__ACTION ITEM__
Across the records, count every line that includes "Download" and give the number by itself.

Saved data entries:
»»

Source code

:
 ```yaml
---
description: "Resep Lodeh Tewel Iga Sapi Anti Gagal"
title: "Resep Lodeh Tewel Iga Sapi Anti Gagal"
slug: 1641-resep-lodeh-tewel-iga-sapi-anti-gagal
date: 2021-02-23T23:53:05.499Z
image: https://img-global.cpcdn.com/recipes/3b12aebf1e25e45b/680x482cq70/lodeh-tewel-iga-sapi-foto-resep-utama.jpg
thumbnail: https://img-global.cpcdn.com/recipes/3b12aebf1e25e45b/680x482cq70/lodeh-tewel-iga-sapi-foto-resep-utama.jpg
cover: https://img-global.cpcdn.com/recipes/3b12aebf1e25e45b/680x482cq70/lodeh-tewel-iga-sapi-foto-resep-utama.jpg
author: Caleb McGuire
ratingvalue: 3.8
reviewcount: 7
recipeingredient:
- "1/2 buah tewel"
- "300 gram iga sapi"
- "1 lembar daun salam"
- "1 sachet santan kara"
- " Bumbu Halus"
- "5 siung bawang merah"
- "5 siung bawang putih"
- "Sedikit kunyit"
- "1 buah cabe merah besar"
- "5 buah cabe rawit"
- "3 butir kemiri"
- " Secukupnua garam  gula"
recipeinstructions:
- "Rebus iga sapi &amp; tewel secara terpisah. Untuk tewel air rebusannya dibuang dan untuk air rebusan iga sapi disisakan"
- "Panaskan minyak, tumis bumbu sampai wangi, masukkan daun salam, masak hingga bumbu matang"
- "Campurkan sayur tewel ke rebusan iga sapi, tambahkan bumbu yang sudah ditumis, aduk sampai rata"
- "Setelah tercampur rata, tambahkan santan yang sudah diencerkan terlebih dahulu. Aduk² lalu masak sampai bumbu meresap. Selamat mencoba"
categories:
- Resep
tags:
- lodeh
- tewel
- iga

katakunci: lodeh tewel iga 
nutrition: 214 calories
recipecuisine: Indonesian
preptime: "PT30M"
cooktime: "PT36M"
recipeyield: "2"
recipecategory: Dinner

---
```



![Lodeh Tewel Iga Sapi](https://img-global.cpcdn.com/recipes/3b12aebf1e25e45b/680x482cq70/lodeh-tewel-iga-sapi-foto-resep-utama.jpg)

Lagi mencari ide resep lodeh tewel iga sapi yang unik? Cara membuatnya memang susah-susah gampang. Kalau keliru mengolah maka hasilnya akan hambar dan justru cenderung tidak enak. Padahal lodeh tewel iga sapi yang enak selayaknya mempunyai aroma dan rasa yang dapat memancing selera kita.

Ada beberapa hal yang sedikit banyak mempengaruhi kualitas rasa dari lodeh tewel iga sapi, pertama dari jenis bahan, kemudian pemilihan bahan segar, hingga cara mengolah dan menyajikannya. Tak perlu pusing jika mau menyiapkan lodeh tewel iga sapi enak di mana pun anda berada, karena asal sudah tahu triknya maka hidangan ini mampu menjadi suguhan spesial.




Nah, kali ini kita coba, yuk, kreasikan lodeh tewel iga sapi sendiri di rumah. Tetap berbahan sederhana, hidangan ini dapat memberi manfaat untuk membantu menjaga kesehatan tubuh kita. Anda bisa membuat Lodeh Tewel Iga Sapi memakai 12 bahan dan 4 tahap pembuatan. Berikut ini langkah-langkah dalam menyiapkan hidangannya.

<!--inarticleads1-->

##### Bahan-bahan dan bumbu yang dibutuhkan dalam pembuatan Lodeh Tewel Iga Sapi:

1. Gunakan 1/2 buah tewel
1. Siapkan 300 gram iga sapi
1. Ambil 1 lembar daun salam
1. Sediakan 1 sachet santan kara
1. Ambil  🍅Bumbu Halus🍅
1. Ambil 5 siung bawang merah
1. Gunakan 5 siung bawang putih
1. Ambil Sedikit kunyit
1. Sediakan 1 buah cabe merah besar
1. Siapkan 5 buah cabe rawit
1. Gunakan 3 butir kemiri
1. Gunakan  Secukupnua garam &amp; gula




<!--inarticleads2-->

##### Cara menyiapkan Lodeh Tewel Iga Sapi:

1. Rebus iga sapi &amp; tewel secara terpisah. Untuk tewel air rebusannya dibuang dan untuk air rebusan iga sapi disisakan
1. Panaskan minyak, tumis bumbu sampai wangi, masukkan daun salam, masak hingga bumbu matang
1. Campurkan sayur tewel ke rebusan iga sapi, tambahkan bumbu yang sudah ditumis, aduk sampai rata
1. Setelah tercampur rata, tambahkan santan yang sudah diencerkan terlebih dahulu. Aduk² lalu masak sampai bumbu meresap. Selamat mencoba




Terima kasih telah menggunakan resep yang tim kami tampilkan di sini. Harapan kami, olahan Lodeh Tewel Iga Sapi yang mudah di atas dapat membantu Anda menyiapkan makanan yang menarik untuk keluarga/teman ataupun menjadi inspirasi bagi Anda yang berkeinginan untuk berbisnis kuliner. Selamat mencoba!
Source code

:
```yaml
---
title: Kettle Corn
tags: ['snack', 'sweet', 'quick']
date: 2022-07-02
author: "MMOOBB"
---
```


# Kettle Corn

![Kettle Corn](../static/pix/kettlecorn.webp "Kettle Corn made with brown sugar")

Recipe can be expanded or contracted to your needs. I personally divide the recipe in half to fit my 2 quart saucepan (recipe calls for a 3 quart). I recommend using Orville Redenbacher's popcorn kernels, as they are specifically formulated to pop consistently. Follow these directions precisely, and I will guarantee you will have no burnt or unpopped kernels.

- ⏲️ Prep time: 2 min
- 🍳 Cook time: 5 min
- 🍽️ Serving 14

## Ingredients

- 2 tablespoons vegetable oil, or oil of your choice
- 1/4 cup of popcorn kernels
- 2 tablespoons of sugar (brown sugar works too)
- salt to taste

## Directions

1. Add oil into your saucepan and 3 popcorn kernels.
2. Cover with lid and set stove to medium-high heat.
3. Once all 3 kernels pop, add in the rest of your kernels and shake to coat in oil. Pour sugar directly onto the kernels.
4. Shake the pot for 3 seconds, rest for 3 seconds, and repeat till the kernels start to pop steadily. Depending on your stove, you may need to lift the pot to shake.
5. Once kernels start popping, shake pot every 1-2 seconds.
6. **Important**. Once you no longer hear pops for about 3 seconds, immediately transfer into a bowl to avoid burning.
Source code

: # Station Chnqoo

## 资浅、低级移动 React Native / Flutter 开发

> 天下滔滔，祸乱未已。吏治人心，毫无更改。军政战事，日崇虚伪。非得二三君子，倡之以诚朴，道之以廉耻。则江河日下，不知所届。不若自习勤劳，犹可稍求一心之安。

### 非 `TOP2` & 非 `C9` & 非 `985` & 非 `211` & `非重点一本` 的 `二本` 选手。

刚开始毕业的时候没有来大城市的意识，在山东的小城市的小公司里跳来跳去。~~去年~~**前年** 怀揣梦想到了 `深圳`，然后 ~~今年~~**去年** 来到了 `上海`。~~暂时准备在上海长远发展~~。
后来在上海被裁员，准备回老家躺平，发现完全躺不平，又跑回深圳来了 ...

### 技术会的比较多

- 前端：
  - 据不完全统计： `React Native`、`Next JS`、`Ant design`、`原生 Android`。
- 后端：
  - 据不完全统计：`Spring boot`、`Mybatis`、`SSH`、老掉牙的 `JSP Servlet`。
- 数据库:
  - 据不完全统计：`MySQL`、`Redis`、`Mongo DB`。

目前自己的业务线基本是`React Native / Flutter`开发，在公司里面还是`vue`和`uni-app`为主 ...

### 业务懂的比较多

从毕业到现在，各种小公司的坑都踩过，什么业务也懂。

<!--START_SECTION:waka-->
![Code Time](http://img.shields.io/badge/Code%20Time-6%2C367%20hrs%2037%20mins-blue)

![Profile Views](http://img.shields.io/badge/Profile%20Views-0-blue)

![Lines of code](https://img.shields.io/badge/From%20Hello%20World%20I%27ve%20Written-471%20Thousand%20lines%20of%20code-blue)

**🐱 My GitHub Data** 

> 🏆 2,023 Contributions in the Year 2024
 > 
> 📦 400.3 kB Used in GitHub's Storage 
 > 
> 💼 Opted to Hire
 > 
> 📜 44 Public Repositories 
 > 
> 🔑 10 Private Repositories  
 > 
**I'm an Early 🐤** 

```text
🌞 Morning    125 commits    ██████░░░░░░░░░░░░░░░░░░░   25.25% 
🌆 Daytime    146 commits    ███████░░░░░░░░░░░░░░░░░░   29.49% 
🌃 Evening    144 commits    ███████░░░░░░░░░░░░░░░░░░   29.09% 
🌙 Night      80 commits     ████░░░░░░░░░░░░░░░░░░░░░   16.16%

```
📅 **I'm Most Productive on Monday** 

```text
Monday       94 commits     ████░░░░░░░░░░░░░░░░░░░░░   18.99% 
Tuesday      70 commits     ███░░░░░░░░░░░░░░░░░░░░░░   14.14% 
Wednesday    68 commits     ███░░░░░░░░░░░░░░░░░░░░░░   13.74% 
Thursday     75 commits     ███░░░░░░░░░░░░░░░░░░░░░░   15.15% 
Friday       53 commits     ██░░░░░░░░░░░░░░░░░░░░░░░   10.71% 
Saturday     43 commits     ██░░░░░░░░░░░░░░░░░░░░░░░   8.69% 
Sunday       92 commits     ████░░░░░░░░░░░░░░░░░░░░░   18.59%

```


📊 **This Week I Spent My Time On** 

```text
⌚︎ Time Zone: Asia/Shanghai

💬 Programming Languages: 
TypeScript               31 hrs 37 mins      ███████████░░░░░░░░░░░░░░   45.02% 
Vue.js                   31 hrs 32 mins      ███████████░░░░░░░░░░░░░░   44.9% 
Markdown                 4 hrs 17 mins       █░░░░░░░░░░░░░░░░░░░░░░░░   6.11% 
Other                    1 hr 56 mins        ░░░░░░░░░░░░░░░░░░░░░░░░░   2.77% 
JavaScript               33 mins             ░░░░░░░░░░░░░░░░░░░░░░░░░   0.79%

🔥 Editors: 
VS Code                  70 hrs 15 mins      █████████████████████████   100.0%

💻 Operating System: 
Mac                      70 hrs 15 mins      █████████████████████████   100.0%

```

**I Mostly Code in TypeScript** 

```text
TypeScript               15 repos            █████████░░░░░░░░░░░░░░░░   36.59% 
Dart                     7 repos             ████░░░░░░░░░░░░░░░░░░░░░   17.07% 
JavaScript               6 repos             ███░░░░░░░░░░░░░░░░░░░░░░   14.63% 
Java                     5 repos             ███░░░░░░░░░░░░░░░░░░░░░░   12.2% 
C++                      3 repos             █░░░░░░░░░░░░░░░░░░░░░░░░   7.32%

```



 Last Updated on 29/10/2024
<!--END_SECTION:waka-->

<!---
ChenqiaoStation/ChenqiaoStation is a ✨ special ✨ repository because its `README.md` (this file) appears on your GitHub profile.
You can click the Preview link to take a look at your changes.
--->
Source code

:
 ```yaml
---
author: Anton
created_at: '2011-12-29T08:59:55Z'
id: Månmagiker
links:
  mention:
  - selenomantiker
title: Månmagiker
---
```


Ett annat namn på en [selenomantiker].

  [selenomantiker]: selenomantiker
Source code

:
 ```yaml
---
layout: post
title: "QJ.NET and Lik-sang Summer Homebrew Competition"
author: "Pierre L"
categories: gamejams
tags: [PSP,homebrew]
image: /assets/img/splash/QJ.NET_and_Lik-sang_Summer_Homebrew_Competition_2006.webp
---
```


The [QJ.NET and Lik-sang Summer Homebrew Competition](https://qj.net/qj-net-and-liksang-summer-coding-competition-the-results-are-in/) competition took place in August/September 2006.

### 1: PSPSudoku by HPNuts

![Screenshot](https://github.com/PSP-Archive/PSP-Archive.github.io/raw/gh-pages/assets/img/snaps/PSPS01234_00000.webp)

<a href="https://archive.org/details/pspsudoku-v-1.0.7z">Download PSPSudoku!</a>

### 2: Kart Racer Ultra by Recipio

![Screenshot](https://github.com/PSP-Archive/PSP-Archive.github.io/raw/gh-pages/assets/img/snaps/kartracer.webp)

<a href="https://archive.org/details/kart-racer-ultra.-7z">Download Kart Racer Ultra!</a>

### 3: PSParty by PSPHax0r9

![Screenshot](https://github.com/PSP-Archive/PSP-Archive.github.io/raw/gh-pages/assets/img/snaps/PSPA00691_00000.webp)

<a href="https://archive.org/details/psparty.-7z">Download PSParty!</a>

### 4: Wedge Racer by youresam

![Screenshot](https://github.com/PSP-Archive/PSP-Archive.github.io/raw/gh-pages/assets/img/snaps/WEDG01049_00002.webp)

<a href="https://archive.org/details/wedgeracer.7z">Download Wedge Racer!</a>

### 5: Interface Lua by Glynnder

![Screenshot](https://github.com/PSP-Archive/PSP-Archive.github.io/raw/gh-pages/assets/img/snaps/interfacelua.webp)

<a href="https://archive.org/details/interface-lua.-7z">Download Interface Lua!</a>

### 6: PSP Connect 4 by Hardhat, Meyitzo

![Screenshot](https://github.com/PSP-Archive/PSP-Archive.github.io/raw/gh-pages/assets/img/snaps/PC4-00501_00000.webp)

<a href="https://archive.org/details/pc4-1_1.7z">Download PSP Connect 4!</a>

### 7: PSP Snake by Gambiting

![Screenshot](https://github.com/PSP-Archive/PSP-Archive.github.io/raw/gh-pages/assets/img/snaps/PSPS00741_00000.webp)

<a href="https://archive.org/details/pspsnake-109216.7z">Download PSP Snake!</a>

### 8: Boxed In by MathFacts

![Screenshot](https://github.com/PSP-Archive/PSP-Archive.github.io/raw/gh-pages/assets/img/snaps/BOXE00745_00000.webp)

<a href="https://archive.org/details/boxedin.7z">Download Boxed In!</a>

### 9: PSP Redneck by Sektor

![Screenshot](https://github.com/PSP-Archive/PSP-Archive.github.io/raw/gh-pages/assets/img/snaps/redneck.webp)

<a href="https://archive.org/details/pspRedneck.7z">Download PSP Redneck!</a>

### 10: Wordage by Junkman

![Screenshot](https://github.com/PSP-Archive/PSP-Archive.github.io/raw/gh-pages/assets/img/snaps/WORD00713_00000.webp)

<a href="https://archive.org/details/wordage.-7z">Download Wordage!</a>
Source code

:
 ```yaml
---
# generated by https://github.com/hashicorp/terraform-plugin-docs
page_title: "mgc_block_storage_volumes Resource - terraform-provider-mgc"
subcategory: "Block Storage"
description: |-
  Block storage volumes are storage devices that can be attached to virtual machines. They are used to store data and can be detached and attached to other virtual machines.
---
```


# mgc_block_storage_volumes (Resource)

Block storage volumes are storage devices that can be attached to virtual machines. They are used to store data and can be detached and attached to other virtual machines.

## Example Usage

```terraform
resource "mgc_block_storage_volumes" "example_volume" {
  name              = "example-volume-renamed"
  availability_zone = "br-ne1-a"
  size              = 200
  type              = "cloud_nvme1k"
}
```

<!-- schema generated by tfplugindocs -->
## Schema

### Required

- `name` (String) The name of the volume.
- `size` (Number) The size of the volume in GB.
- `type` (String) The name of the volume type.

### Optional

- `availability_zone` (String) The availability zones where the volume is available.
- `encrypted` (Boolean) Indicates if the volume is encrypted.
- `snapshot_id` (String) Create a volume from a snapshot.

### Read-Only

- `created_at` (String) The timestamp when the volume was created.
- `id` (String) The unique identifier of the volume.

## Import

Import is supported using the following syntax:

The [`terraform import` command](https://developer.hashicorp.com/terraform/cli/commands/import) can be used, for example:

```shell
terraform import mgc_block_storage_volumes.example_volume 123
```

««

__RESPONSE AREA__
10